Halifeliğinde, yanına bir heyet gelmişti. Heyetten bir genç nutuk söylemeye başladı. Bunun üzerine “Sen dur, yaşlınız konuşsun” diyerek genci uyarmak istedi. Genç: “Ey Emîr-ül-mü’minîn! İş yaşa göre ise, müslümanların içinde senden daha yaşlı olanlar yok mu?” deyince; “Konuş bakalım.” diyerek gence söz verdi. Genç; “Biz senden bir şey isteyen ve senden korkan bir heyet değiliz. Bir şey istemiyoruz. Çünkü lütuf ve ihsânınız o kadar çok ki, bu bize kadar ulaşmıştır. Senden korkmuyoruz. Çünkü adâletin bizi korkmaktan emîn kılmıştır” dedi. “Siz kimsiniz?” deyince, “Teşekkür heyetiyiz. Teşekkür edip geri dönmek için geldik” dedi.
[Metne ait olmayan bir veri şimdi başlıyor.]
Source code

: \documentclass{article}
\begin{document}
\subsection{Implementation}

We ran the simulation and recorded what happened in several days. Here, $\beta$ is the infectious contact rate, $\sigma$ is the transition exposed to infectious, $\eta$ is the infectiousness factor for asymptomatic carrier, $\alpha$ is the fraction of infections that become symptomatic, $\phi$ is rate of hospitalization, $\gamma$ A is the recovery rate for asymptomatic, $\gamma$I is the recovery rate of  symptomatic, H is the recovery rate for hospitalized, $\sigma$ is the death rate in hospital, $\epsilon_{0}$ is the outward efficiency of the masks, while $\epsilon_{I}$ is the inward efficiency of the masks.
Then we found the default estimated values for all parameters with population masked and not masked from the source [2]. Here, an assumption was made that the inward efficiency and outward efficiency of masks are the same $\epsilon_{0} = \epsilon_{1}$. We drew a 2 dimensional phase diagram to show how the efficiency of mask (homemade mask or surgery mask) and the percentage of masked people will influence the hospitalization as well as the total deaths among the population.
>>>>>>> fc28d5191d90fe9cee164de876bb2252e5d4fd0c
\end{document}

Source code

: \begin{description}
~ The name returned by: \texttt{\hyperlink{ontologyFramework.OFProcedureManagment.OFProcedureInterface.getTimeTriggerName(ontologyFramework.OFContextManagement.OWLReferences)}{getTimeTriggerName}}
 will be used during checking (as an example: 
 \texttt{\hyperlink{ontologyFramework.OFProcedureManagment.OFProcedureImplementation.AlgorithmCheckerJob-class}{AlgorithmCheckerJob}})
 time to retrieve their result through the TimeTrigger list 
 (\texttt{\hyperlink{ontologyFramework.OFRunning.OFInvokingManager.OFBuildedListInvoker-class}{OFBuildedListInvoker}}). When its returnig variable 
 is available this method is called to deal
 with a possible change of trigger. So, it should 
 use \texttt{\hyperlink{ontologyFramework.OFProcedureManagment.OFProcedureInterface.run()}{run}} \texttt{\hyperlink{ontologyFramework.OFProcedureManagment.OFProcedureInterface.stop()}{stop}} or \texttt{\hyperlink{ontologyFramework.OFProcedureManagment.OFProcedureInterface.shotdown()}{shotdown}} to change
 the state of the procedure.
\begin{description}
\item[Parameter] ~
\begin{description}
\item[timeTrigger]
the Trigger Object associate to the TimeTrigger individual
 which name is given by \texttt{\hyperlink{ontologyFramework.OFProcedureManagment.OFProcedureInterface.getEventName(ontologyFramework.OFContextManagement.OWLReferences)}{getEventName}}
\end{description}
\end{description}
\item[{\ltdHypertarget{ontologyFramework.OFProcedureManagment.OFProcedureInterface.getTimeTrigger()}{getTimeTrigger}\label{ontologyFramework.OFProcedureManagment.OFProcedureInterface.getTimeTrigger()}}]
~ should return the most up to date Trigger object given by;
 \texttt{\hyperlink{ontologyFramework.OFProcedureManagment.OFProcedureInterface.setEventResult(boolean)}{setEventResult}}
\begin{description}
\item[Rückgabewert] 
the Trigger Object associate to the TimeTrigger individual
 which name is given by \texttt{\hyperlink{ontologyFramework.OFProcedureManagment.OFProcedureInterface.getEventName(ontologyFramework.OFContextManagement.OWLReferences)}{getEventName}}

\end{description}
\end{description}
Bir Cuma namazını kıldırdıktan sonra, insanların arasında oturdu. Sırtındaki elbisenin iki tarafı da yamalı idi. Birisi kendisine dedi ki: “Ey mü’minlerin emîri! İmkânlarınız var. Daha kıymetli elbise giyseniz olmaz mı?” dedi. Ömer ( radıyallahü anh ) bir müddet düşündü ve başını kaldırıp, “Varlıklı halde iken iktisad etmek ve hakkını almaya gücü yettiği halde affetmek, hakkını helâl etmek çok makbûl ve çok faziletlidir” buyurdu.


Birgün etrâfındakiler Ömer bin Abdülazîz’e: “İnsanların en ahmak olanı kimdir?” diye sorunca, “Ahiretini dünyâ için satan, ahmaktır, âhiretini başkasının dünyâsı için satan ise daha ahmaktır” buyurdu.


İnsanlara olduğu gibi hayvanlara da merhametliydi. Bir katırı vardı. Bunu pazarda çalıştırır, gelen parayla da ihtiyâçlarını temin ederdi. Katır çalıştıran işçisi, bir gün normalden fazla para getirince “Neden böyle fazla para geldi?” dedi. “Pazar kalabalık ve bereketliydi” cevâbına karşılık; “Hayır, böyle değil. Sen katırı çok çalıştırıp, yordun. Katırı, üç gün dinlendir” emrini verdi.


Enes bin Mâlik hazretleri onun hakkında: “İmâmlık yapmakta Resûlullah efendimize, Ömer bin Abdülazîz’den daha çok benzeyen kimse görmedim.” buyurdu.


Mus’ab b. A’yun anlatır: “Ömer b. Abdülaziz halife iken Kırman’da koyun güderdim. Koyunlar ile kurtlar birlikte dolaşırdı. Bir gece ansızın kurtlar koyunlara saldırdı. İçimden: “Şu adil halîfe ölmüş olmalı’” dedim. Araştırdım. Ömer b. Abdülaziz’in o gece vefat ettiğini öğrendim


Ömer: Büyük hukukçu Salim’us-Sûddî’ye: “Hilafetim, seni sevindirdi mi, üzdü mü?” Sûddî: “İnsanların hesabına sevindim; ama senin payına da üzüldüm.” Ömer: “Nefsimin helakınden korkuyorum.” Sûddî: “Korkuyorsan çok iyi… Çünkü ben de korkmamandan endişeliydim.” Ömer: “Bana bir öğüt ver!” Sûddî: “Şunu unutma: Babamız Adem, bir tek günah için cennetten çıkarıldı” dedi.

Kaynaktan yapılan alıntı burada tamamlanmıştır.